During one of our classes a student asked me to look at a schedule he had already started on a project his company was building. When I imported the schedule I ran the schedule calculation (F9) so that I could review the Schedule Log. During my review it became apparent that the project end date that I was seeing was different from what the student was seeing. My first thought was that he had forgotten to schedule the project prior to exporting the file, but even after hitting F9 the project end dates did not match. So what the heck was happening?
As it turned out, not only was my student using a Global Calendar, he was using a Global Calendar with the exact same name as a Global Calendar in my database. This rarely happens to me because even a basic 5-day calendar can be labeled so many different ways, such as:
- 5×8
- 5 x 8
- 5-8s
- Five day calendar
- 5 day calendar
Anyway, I think you get the idea. My student had used one of the Global Calendars provided with the sample projects that are available when installing Primavera P6. I had the same Global Calendars in my database so, presto, it was easy for my student to pick a Global Calendar name that already existed in my database.

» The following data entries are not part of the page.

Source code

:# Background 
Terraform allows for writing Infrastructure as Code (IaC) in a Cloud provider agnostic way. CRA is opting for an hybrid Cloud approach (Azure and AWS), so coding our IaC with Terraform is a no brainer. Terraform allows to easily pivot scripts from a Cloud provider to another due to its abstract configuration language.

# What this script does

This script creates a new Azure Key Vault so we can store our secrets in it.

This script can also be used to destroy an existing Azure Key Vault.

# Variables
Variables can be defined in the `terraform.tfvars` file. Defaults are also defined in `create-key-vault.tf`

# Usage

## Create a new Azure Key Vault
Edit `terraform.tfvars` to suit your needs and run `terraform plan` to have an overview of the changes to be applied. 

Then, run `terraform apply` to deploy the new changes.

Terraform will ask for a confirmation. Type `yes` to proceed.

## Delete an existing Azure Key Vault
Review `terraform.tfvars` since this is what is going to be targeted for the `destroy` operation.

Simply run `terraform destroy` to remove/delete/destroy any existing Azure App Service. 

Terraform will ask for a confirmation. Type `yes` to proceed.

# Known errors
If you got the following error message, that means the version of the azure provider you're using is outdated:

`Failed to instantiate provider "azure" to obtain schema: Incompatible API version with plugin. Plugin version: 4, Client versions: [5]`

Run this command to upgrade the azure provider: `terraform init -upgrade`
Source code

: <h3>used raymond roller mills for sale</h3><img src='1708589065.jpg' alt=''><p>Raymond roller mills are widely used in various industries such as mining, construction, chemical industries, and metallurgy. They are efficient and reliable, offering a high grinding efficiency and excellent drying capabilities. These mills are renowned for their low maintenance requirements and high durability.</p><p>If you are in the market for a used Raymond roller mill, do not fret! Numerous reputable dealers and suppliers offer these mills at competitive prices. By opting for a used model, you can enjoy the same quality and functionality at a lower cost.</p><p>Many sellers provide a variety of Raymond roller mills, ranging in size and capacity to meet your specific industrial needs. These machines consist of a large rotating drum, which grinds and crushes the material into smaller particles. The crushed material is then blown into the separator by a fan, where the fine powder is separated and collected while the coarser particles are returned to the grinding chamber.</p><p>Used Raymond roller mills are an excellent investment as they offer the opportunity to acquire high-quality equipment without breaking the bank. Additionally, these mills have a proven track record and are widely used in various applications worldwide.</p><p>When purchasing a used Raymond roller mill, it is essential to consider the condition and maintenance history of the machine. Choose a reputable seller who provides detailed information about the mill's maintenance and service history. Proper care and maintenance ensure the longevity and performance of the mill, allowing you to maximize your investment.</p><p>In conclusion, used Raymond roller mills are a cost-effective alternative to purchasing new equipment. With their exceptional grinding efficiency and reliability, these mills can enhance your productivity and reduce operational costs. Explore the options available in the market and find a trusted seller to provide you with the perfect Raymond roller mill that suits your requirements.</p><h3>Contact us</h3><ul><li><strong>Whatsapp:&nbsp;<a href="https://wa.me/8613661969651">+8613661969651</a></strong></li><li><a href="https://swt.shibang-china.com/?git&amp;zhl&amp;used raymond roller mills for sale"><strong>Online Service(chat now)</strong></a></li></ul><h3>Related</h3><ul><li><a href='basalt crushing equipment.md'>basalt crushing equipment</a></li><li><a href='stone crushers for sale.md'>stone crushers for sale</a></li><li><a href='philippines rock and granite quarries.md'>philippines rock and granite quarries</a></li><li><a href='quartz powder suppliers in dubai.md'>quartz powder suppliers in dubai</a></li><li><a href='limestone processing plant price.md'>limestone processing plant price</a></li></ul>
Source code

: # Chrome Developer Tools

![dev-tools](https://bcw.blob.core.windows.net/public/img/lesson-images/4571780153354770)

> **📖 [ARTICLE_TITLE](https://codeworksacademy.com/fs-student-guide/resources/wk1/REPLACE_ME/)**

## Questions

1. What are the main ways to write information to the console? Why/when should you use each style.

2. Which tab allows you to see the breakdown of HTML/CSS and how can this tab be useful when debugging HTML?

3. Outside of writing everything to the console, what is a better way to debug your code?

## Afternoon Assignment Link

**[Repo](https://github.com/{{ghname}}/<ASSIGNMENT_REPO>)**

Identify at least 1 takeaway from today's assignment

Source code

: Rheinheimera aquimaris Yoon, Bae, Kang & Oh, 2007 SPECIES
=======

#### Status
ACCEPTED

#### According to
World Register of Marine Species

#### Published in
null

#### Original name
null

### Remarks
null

Primavera P6 will not overwrite Global Calendars when importing schedules. My version of the Global Calendar remained intact, which is probably a very good thing when you think about it. But as a result, my student and I had Global Calendars that were the same in name only. His actually had more holidays, so the project end date was later. That was the only reason we were getting different results.
Sharing schedules among databases always introduces concerns when global data is being used. Hopefully you will now understand why it is so important to use project-specific data as much as possible.